(Collection entries)
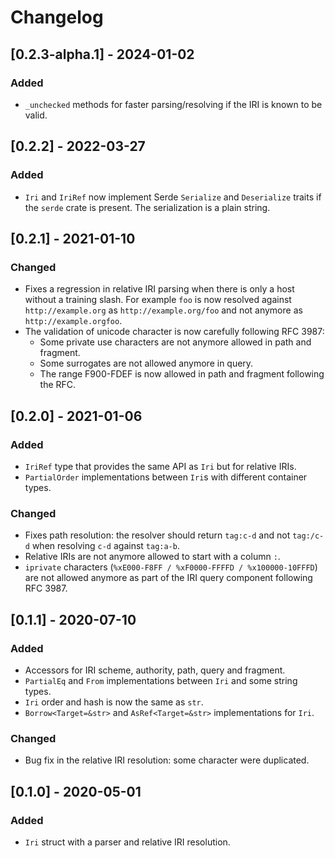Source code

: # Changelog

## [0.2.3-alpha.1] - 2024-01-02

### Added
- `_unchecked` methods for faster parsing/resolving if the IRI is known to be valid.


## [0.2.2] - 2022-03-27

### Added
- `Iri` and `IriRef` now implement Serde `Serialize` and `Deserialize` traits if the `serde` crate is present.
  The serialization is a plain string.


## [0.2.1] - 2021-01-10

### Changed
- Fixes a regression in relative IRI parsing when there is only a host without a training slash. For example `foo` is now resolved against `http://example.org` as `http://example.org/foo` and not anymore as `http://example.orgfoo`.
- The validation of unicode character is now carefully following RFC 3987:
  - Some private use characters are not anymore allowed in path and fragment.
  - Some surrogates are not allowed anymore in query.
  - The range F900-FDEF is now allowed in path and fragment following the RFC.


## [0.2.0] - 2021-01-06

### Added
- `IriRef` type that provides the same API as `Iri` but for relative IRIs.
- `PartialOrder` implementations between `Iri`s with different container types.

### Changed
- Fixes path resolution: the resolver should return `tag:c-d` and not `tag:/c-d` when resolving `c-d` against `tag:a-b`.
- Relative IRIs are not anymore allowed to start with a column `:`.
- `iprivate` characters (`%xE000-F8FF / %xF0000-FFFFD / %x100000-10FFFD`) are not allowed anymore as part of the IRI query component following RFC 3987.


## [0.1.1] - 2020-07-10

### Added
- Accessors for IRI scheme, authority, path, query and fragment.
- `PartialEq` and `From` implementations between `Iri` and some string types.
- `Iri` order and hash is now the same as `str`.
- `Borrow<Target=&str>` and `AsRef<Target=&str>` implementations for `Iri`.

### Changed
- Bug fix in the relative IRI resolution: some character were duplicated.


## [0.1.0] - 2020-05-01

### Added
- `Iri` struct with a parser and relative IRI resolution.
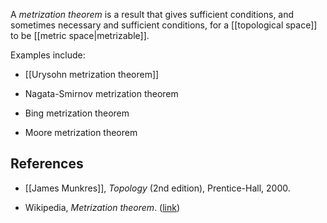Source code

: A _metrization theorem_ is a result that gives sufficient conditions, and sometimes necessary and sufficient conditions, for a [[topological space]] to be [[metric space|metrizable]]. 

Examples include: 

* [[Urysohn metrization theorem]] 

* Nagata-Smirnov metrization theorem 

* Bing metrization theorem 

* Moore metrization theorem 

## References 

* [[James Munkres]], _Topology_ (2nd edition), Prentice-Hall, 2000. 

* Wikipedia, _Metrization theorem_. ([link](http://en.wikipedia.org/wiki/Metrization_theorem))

**Task directions:**
Starting at the line with "be [[metric space|metrizable]].", restate each line through the end of the records, both ends included, and stop there.

**The answer:**
: A _metrization theorem_ is a result that gives sufficient conditions, and sometimes necessary and sufficient conditions, for a [[topological space]] to be [[metric space|metrizable]]. 

Examples include: 

* [[Urysohn metrization theorem]] 

* Nagata-Smirnov metrization theorem 

* Bing metrization theorem 

* Moore metrization theorem 

## References 

* [[James Munkres]], _Topology_ (2nd edition), Prentice-Hall, 2000. 

* Wikipedia, _Metrization theorem_. ([link](http://en.wikipedia.org/wiki/Metrization_theorem))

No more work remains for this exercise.